Un seul traitement la suppression du gluten
A ce jour, le seul traitement efficace et reconnu de la maladie cœliaque est un régime sans gluten strict à vie. Il permet la disparition des symptômes, des anticorps et une restauration progressive de la muqueuse intestinale. Le régime sans gluten ne doit toutefois débuter qu’une fois le diagnostic clairement établi du fait de la disparition des anticorps, il devient en effet difficile à établir après régime.
Ce régime très contraignant serait mal suivi par plus de 40 % des patients suscitant un nombre croissant de travaux pour identifier des traitements médicamenteux. Plusieurs pistes sont à l’étude, mais elles n’ont pas encore fait la preuve de leur efficacité.
Quand la maladie est résistante au régime sans gluten
Chez environ 0,5 % des patients, les lésions intestinales ne guérissent pas malgré un régime sans gluten très strictement suivi indiquant l’apparition d’une maladie cœliaque réfractaire. Les travaux réalisés par l’équipe Nadine Cerf-Bensussan, en étroite collaboration avec le réseau CELAC, ont contribué à élucider les mécanismes de résistances dans les maladies cœliaques réfractaires. Chez la moitié des patients, la résistance au régime révèle un lymphome qui évolue d’abord à bas bruit puis peut se transformer en un lymphome invasif de très mauvais pronostic.
Grâce à la recherche, la cellule immune à l’origine du lymphome a pu être identifiée, ce qui a permis de proposer des marqueurs facilitant le diagnostic de ces lymphomes. Il a aussi été montré que les cellules malignes acquièrent des mutations dans des voies de signalisation (JAK1/STAT3) qui favorisent leur expansion dans le tissu inflammatoire intestinal, et notamment leur réponse à l’IL-15. Ces travaux suggèrent plusieurs pistes thérapeutiques en cours d’étude.

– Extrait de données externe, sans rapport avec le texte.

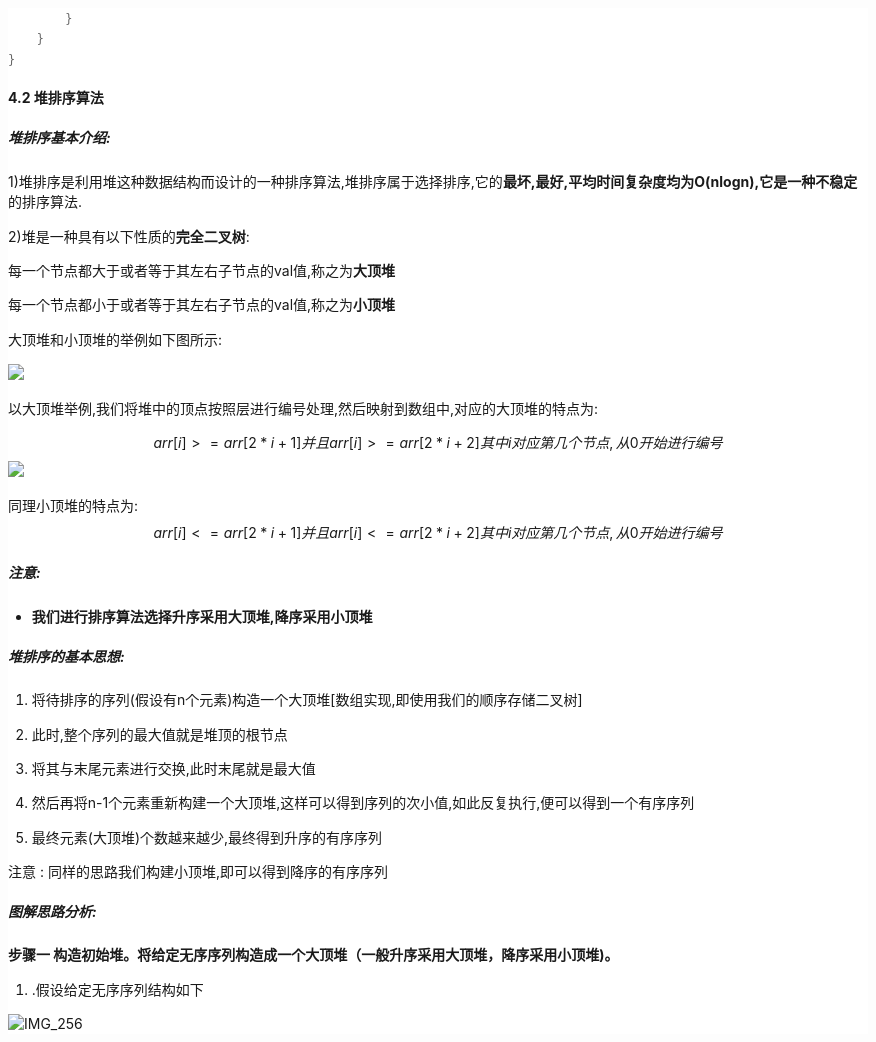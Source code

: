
 ```java
        }
    }
}
```

####  4.2 堆排序算法 

##### 堆排序基本介绍:

1)堆排序是利用堆这种数据结构而设计的一种排序算法,堆排序属于选择排序,它的**最坏,最好,平均时间复杂度均为O(nlogn),**它是一种**不稳定**的排序算法.

2)堆是一种具有以下性质的**完全二叉树**:

每一个节点都大于或者等于其左右子节点的val值,称之为**大顶堆**

每一个节点都小于或者等于其左右子节点的val值,称之为**小顶堆**

大顶堆和小顶堆的举例如下图所示:

![](/img/algorithm/common/sort/14.png)

以大顶堆举例,我们将堆中的顶点按照层进行编号处理,然后映射到数组中,对应的大顶堆的特点为:


$$
arr[i] >= arr[2 * i + 1] 并且 arr[i] >= arr[2 * i + 2]      其中i对应第几个节点,从0开始进行编号
$$
![](/img/algorithm/common/sort/15.png)

同理小顶堆的特点为:
$$
arr[i] <= arr[2 * i + 1] 并且 arr[i] <= arr[2 * i + 2]      其中i对应第几个节点,从0开始进行编号
$$

##### 注意:

* **我们进行排序算法选择升序采用大顶堆,降序采用小顶堆**

##### 堆排序的基本思想:

1) 将待排序的序列(假设有n个元素)构造一个大顶堆[数组实现,即使用我们的顺序存储二叉树]

2) 此时,整个序列的最大值就是堆顶的根节点

3) 将其与末尾元素进行交换,此时末尾就是最大值

4) 然后再将n-1个元素重新构建一个大顶堆,这样可以得到序列的次小值,如此反复执行,便可以得到一个有序序列

5) 最终元素(大顶堆)个数越来越少,最终得到升序的有序序列

注意 : 同样的思路我们构建小顶堆,即可以得到降序的有序序列

##### 图解思路分析:

**步骤一 构造初始堆。将给定无序序列构造成一个大顶堆（一般升序采用大顶堆，降序采用小顶堆)。**

1) .假设给定无序序列结构如下

![IMG_256](/img/algorithm/common/sort/clip_image002.gif)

Ces dernières années, des progrès considérables ont été effectués dans le décryptage des mécanismes de la maladie cœliaque et d’une de ses complications les plus graves, la maladie cœliaque réfractaire. Ils ont permis de faire le point sur l’ensemble des pistes thérapeutiques en cours d’exploration visant les unes à remplacer le régime dans la maladie cœliaque non compliquée, les autres à traiter les formes résistantes. Le défi est désormais de démontrer leur bénéfice pour les patients.